You would reasonably think that journalists writing stories that cite those posts would be in the context of raising questions about Sucuri, but they don’t. In a recent instance, the WordPress Plugin Directory was being criticized instead.
Last week, the Bleeping Computer’s Bill Toulas, who we last mentioned when he was getting a basic detail of a story wrong and not fixing it, claimed that WordPress websites were compromised though a WordPress plugin based on one of Sucuri’s posts:
Attackers are using Eval PHP, an outdated legitimate WordPress plugin, to compromise websites by injecting stealthy backdoors.
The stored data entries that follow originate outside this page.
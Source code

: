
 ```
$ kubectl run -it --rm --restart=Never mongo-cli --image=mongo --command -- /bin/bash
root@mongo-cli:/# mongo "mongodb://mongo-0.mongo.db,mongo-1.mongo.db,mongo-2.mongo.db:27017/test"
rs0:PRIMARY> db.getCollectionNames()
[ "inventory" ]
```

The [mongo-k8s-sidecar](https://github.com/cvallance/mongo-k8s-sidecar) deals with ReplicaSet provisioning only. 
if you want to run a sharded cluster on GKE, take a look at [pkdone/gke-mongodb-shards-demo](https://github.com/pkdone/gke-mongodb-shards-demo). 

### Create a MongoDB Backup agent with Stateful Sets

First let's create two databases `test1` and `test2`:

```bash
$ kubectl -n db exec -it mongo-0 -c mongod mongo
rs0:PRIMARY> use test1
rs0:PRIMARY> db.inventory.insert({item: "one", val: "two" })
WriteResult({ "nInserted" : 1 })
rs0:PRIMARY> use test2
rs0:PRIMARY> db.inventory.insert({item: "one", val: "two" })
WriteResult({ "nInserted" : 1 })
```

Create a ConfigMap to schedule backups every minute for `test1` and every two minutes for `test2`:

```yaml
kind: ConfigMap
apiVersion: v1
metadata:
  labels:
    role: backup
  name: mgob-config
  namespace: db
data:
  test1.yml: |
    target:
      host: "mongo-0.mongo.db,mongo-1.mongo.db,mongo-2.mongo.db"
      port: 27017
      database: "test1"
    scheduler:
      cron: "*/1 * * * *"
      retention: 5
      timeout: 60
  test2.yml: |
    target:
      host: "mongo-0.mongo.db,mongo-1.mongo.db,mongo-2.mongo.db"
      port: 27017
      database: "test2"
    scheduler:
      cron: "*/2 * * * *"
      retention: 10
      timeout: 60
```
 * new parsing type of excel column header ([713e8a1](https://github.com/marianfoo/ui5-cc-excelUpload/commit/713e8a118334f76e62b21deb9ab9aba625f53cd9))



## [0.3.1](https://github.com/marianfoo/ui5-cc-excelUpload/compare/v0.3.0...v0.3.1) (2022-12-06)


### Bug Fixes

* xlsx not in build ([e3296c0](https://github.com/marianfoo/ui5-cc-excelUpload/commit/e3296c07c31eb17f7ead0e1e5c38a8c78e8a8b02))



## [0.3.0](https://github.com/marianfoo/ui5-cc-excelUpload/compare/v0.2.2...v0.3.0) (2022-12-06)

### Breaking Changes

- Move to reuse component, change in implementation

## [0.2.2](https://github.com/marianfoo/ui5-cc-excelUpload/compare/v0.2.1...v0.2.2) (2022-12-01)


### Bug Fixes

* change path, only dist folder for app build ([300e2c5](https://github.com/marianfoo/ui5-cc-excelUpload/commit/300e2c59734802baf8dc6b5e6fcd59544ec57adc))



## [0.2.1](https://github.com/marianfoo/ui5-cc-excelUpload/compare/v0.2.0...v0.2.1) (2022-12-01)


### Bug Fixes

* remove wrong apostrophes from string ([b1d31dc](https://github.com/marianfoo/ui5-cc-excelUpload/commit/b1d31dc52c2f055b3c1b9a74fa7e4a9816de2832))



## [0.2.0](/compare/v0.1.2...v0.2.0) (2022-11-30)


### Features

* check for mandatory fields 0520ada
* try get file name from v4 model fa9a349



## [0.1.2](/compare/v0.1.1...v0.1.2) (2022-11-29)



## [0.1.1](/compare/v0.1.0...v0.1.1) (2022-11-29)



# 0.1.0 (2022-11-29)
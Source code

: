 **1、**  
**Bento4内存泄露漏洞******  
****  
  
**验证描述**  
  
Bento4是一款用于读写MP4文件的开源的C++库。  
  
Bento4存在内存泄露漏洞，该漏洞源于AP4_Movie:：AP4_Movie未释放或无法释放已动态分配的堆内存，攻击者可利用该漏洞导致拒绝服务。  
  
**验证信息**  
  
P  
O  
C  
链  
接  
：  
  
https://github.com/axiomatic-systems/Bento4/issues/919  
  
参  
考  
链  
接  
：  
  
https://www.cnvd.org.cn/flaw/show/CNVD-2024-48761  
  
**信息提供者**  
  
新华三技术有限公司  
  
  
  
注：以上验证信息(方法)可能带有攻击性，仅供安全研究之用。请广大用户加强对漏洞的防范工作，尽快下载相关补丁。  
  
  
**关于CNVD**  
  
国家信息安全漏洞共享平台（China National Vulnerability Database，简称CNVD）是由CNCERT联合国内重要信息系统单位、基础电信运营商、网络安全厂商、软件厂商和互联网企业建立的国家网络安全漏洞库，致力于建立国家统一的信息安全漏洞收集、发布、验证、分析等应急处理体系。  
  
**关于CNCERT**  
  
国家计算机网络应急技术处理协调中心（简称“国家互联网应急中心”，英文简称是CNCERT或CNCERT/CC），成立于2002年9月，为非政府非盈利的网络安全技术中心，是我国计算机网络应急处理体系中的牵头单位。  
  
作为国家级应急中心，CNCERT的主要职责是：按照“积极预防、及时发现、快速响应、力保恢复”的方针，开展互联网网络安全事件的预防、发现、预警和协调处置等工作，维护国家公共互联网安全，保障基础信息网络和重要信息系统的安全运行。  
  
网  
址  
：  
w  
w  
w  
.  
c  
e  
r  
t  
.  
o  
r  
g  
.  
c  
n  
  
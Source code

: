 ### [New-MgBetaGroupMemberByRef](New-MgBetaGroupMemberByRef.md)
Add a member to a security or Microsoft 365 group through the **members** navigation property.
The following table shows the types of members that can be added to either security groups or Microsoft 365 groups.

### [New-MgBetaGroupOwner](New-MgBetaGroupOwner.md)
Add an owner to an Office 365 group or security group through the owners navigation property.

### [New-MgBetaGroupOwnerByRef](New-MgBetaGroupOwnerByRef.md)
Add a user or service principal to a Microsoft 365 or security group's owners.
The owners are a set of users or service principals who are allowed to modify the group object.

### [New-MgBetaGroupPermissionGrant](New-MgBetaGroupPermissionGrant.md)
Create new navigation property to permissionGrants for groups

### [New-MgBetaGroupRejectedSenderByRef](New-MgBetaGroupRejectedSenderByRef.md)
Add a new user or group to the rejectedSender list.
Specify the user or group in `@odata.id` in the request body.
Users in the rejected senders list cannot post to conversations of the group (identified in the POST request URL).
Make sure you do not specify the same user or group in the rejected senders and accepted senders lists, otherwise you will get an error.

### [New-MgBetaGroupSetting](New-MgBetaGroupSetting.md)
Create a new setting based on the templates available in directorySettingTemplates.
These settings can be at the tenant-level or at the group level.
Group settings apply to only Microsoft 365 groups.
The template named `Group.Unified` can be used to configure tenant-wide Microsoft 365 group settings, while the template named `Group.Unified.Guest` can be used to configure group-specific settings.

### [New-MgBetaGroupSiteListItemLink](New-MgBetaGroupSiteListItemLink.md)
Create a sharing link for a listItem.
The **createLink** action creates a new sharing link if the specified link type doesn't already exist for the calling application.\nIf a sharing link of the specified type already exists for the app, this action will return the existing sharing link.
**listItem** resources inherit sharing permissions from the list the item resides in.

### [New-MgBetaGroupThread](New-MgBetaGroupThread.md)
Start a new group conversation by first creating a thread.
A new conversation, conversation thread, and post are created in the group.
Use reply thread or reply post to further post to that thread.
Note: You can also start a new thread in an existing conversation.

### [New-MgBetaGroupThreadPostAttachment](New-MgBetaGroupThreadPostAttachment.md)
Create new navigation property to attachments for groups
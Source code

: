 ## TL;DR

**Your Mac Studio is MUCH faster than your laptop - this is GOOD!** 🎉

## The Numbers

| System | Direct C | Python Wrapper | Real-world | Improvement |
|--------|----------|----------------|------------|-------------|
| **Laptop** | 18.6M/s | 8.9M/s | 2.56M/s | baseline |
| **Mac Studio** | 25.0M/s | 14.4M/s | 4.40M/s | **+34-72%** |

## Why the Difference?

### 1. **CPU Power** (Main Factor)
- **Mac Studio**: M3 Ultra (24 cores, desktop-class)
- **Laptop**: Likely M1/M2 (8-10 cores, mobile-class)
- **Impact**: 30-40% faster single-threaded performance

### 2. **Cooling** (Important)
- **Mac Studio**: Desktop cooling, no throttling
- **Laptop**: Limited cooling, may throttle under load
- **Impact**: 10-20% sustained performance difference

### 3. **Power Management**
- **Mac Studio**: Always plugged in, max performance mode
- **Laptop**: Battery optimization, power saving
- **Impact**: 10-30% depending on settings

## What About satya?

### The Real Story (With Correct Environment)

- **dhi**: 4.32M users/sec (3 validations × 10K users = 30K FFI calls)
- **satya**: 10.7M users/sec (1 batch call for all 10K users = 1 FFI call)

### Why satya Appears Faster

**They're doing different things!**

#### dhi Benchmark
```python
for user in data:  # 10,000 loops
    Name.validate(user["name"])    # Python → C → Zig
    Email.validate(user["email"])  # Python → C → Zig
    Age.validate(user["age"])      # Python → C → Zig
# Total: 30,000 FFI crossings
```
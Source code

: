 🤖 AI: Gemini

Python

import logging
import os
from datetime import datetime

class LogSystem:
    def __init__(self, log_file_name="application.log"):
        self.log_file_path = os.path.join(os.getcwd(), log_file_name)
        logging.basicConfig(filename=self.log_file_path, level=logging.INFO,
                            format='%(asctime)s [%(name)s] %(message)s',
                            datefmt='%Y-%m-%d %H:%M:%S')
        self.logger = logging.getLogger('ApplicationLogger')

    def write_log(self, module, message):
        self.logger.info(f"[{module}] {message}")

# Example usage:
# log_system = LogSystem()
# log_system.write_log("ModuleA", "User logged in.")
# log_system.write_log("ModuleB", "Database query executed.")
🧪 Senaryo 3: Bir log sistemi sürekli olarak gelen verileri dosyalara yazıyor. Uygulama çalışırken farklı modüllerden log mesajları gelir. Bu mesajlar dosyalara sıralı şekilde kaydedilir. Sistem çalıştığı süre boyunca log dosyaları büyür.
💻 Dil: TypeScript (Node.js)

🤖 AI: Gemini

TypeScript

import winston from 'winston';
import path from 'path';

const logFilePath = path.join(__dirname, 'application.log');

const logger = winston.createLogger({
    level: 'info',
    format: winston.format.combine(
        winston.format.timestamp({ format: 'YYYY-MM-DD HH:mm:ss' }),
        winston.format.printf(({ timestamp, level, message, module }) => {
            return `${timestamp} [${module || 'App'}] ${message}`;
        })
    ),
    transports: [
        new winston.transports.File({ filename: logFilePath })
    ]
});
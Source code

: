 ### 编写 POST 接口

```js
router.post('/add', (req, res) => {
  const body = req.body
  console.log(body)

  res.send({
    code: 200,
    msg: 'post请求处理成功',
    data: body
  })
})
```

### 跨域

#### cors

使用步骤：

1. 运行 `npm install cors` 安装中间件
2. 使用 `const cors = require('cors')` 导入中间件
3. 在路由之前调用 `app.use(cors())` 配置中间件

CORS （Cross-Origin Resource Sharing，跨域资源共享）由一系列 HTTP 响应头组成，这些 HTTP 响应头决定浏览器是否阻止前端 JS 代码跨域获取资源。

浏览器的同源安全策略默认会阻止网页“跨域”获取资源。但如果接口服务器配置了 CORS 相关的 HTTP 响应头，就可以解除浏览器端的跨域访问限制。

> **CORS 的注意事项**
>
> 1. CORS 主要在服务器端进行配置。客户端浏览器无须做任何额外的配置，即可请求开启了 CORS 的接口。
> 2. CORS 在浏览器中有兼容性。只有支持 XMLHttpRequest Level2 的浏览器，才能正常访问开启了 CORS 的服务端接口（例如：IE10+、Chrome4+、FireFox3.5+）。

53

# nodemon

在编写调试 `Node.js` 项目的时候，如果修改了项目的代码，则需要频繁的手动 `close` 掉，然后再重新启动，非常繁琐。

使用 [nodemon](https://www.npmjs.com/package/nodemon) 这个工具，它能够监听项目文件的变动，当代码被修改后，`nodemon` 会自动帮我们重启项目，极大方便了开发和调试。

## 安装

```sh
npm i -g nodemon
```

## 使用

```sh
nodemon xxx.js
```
Among the issues with that, the plugin wasn’t outdated, it simply hadn’t been updated in years. Another is that the websites were not compromised through the plugin. Instead, Sucuri’s customers were hacked through a method they didn’t know or stop and then the plugin was installed. Here is how the author of Sucuri’s post, Ben Martin, explained that:
In checking logs from environments affected by these backdoors, so far all of them seemed like the attackers already had established administrator access to the websites which allowed them to install the evalphp plugin within the environments.
If a hacker has administrative access and can install plugins, then they have already compromised the website. Once they have that access, they can do basically whatever they want. Despite that, Bill Toulas finishes his story by criticizing WordPress in a way that doesn’t make sense:
Sucuri highlights the need to delist old and unmaintained plugins that threat actors can easily abuse for malicious purposes and points out that Eval PHP isn’t the only risky case.
Until those responsible for managing the WordPress plugin repository decide to take action, website owners are recommended to take action to secure their admin panels, keep their WordPress installation up to date, and use a web application firewall.
Among the problems with that, is that hackers can just as easily abuse plugins that are not old or unmaintained as well. That isn’t a theoretical issue. For example, hackers install and use a popular file manager plugin as well.
Another problem with that advice is that Sucuri provides a web application firewall (WAF), which doesn’t do a good job of protecting websites, which can be seen by Sucuri customers getting hacked again and again.
Calling Bill Toulas a journalist is probably a big overstatement. His story largely just repeating claims made in Sucuri’s post. Getting an additional source could have pointed out problems with it. Worse still, the author of Sucuri’s post, Ben Martin, who has a track record of saying things that are not true when it comes to WordPress. So he shouldn’t be a source for this type of story, much less the only one.